I should mention one brief corrective, namely, the authors’ comments about the cost of such behavior.  They quote a study published by the Urban Institute in 2013 which found that firearm injuries alone cost $630 million, most of which has to absorbed by the publicly-funded medical system.  On the other hand, Jarone Lee and others recently published an article in Surgery which might place those costs much higher, although they defined the problem in a somewhat different context than what was used by the authors who wrote for the urban Institute.  But this is a minor squabble and shouldn’t take away from the remarkable study on recurrent injury that needs to be read and circulated for the following reason.

What the researchers on recurrent violence found was not only that multiple ER visits for violent injury was segmented between the two groups whereas both groups shared demographic and social conditions in common, but the most frequent rate of recurrence was in the first six months following discharge from the initial visit for violent injury.  This clearly indicates that recurring violence is, as the research team says, a chronic disease and should be treated as such.  But, in contrast to other chronic diseases like asthma and diabetes, there is no management plan for recurring violence that could be used to cut ED costs, never mind reduce the social impact of the disease on its victims.

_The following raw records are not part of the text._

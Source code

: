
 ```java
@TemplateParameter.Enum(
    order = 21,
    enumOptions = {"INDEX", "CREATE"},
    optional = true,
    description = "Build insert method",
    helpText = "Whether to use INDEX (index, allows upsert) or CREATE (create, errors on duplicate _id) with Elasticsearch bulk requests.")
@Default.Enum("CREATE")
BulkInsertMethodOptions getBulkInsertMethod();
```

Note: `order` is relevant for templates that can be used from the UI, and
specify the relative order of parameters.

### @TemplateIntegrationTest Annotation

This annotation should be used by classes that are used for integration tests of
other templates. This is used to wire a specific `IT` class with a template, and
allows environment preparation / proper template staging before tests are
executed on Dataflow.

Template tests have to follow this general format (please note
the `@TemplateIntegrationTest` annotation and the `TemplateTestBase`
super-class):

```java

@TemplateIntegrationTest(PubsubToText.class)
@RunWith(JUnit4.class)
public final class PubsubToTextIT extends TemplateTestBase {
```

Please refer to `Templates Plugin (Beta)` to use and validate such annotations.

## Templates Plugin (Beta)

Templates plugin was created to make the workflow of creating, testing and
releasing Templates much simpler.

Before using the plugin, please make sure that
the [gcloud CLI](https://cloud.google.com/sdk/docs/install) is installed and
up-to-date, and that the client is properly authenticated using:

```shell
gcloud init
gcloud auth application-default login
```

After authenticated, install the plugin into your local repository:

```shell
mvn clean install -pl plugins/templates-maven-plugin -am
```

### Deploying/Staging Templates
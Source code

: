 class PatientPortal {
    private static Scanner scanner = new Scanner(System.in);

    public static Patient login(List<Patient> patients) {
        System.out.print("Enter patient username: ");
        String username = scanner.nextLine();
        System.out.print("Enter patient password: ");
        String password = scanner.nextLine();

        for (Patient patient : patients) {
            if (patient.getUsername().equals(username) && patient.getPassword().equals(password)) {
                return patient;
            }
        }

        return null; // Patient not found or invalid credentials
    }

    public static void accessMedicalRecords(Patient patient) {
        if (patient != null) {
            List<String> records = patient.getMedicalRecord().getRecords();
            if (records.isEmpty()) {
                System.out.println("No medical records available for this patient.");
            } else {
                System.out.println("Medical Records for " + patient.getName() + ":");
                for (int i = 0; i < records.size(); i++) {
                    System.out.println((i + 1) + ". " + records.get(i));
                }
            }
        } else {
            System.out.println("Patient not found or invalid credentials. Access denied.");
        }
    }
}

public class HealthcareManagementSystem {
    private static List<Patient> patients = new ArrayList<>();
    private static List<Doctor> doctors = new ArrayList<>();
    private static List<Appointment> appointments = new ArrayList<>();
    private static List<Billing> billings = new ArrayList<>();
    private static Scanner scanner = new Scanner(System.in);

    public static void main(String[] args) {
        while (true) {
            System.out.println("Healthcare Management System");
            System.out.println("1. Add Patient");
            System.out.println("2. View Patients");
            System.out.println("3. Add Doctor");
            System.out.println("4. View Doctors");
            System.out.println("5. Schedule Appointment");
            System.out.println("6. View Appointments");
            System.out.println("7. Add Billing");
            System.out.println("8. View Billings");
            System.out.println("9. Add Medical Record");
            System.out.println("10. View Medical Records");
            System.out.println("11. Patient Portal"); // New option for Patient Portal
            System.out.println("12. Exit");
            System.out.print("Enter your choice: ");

If a consensus ever emerged on how to deal with tis chronic illness called recurring violence, it would have to include a sub-plan for dealing with guns.  The FBI tells us that more than 80% of all homicides involve people who knew each other before the murder took place.  Take a chronic perpetrator or victim of violent injury, put a gun in his hand and it will go off.  This study strongly suggests that immediate, post-discharge intervention might cut down the rate of violent injury.  Which means that such interventions must include keeping this population away from guns.